The present invention relates to a solid state area imaging apparatus which converts two-dimensional light information into an electric signal.
The typical conventional opto-electro function part of solid state area imaging device is a p-n photodiode or a MOS photodiode. Such opto-electro function part is of a charge accumulation type wherein carriers generated by the incident light are accumulated or stored in a depletion region which is in an electrically floating state, and thereafter the accumulated carriers are read out in sequence by scanning on the two-dimensional imaging device by a picture element selecting means and a signal readout means. The photo-sensitivity of such imaging device depends upon the aperture index of photo-detector.

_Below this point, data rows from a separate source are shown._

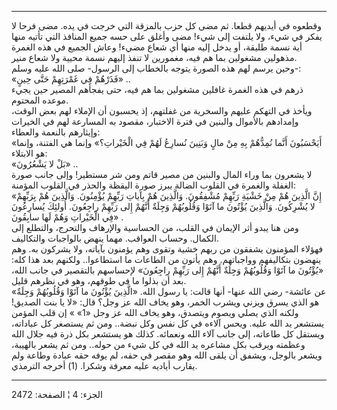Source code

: ------------------------------------------------------------------------

وقطعوه في أيديهم قطعا. ثم مضى كل حزب بالمزقة التي خرجت في يده. مضى فرحا
لا يفكر في شيء، ولا يلتفت إلى شيء! مضى وأغلق على حسه جميع المنافذ التي
تأتيه منها أية نسمة طليقة، أو يدخل إليه منها أي شعاع مضيء! وعاش الجميع
في هذه الغمرة مذهولين مشغولين بما هم فيه، مغمورين لا تنفذ إليهم نسمة
محيية ولا شعاع منير.  
وحين يرسم لهم هذه الصورة يتوجه بالخطاب إلى الرسول- صلى الله عليه
وسلم-:  
«فَذَرْهُمْ فِي غَمْرَتِهِمْ حَتَّى حِينٍ» ..  
ذرهم في هذه الغمرة غافلين مشغولين بما هم فيه، حتى يفجأهم المصير حين يجيء
موعده المحتوم.  
ويأخذ في التهكم عليهم والسخرية من غفلتهم، إذ يحسبون أن الإملاء لهم بعض
الوقت، وإمدادهم بالأموال والبنين في فترة الاختبار، مقصود به المسارعة لهم
في الخيرات وإيثارهم بالنعمة والعطاء:  
«أَيَحْسَبُونَ أَنَّما نُمِدُّهُمْ بِهِ مِنْ مالٍ وَبَنِينَ نُسارِعُ لَهُمْ فِي الْخَيْراتِ؟» وإنما هي
الفتنة، وإنما هو الابتلاء:  
«بَلْ لا يَشْعُرُونَ» ..  
لا يشعرون بما وراء المال والبنين من مصير قاتم ومن شر مستطير! وإلى جانب
صورة الغفلة والغمرة في القلوب الضالة يبرز صورة اليقظة والحذر في القلوب
المؤمنة:  
«إِنَّ الَّذِينَ هُمْ مِنْ خَشْيَةِ رَبِّهِمْ مُشْفِقُونَ. وَالَّذِينَ هُمْ بِآياتِ رَبِّهِمْ يُؤْمِنُونَ. وَالَّذِينَ هُمْ
بِرَبِّهِمْ لا يُشْرِكُونَ. وَالَّذِينَ يُؤْتُونَ ما آتَوْا وَقُلُوبُهُمْ وَجِلَةٌ أَنَّهُمْ إِلى رَبِّهِمْ راجِعُونَ.
أُولئِكَ يُسارِعُونَ فِي الْخَيْراتِ وَهُمْ لَها سابِقُونَ» .  
ومن هنا يبدو أثر الإيمان في القلب، من الحساسية والإرهاف والتحرج، والتطلع
إلى الكمال. وحساب العواقب. مهما ينهض بالواجبات والتكاليف.  
فهؤلاء المؤمنون يشفقون من ربهم خشية وتقوى وهم يؤمنون بآياته، ولا يشركون
به. وهم ينهضون بتكاليفهم وواجباتهم. وهم يأتون من الطاعات ما استطاعوا..
ولكنهم بعد هذا كله: «يُؤْتُونَ ما آتَوْا وَقُلُوبُهُمْ وَجِلَةٌ أَنَّهُمْ إِلى رَبِّهِمْ راجِعُونَ»
لإحساسهم بالتقصير في جانب الله، بعد أن بذلوا ما في طوقهم، وهو في نظرهم
قليل.  
عن عائشة- رضي الله عنها- أنها قالت: يا رسول الله. «الَّذِينَ يُؤْتُونَ ما آتَوْا
وَقُلُوبُهُمْ وَجِلَةٌ» هو الذي يسرق ويزني ويشرب الخمر، وهو يخاف الله عز وجل؟ قال:
«لا يا بنت الصديق! ولكنه الذي يصلي ويصوم ويتصدق، وهو يخاف الله عز وجل
«1» » إن قلب المؤمن يستشعر يد الله عليه. ويحس آلاءه في كل نفس وكل نبضة..
ومن ثم يستصغر كل عباداته، ويستقل كل طاعاته، إلى جانب آلاء الله ونعمائه.
كذلك هو يستشعر بكل ذرة فيه جلال الله وعظمته ويرقب بكل مشاعره يد الله في
كل شيء من حوله.. ومن ثم يشعر بالهيبة، ويشعر بالوجل، ويشفق أن يلقى الله
وهو مقصر في حقه، لم يوفه حقه عبادة وطاعة ولم يقارب أياديه عليه معرفة
وشكرا. (1) أخرجه الترمذي.

------------------------------------------------------------------------

الجزء: 4 ¦ الصفحة: 2472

For this reason, where a higher integration density such as smaller chip size, larger number of picture elements and the like of the imaging device is developed, it is unavoidable that the photo-sensitivity is reduced in proportion to the reduction in the aperture index of the photo-detector.
Furthermore, on the other hand, so far as the photo-electro function part is of a charge accumulation type, counter measures against blooming becomes indispensable because an excessive incident light causes a blooming effect.
In such circumstances, as a device structure enabling an increase in photo-sensitivity and elimination of blooming, solid state area imaging apparatuses have been proposed wherein a photo-conductive film, which is an insulator, is deposited on the surface of a semiconductor substrate. Opto-electro functionless and charge accumulation (or storing) parts of picture elements (p-n diode, etc.), picture element selecting means (scanning circuit, etc.), and a signal readout means [signal transport line, CCD (charge coupled device), etc.] are formed on the semiconductor. (For instance, Japanese Unexamined Patent Publication No. Sho 49-91116, Japanese Unexamined Patent Publication No. Sho 51-10715, Japanese Unexamined Patent Publication No. Sho 51-95720, Japanese Unexamined Patent Publication No. Sho 51-95721, etc.). However, the proposed apparatuses have many problems in performance, because the photo-conductive layer is constituted primarily with amorphous semiconductor and polycrystalline semiconductor, and also the perfectness (purity, precision of stoichiometry ratio, and crystalline perfectness) of these materials is inferior to single crystalline silicon.
In particular, in the case with amorphous semiconductor, there exists a problem of being subject to a change in characteristics because crystallization is likely to occur due to its thermal instability. And in the amorphous semiconductor, also exists a problem of extremely slow speed of response because the trap density in the bandgap is far larger in comparison to that of single crystalline silicon, resulting in a reduced mobility of carriers.
Furthermore, problems in the case with polycrystalline semiconductor are that the precision of grain size (normally about several .mu.m) has an effect on reproducibility of characteristics at manufacture. That is, the grain size becomes about the same as the mean free path of electrons, and control of characteristics becomes difficult due to a change in band structure.
On the other hand, there are also proposals for carrying out countermeasures against blooming by increasing sensitivity by employing an opto-electro function part having an amplification function in the device rather than by increasing the sensitivity by improving the aperture index. In this proposed way, the opto-electro function is performed by means of depletion mode operation of majority carriers in the picture element part (For instance, Japanese Unexamined Patent Publication No. Sho 55-124259). The opto-electro function part in this case is a phototransistor of SIT (Static Induction Transistor: see IEEE Trans. Vol. ED-22, Nov. 4 (1975) pp. 185-197) type and has an intrinsic base or intrinsic gate in a potentially floating state, and therefore a switching function for resetting unrequired charges accumulated at that part (this corresponds to the minority carriers in the picture element part) is required. Accordingly, it is extremely difficult to realize the necessary number of picture elements (for instance, 200,000 picture elements are arranged in matrix on an imaging area of only about 2/3 inch diameter, horizontal 400.times.vertical 500=200,000) as of the conventional solid state area imaging apparatus wherein design has been carried out by the rule of 2.5 to 3 .mu.m.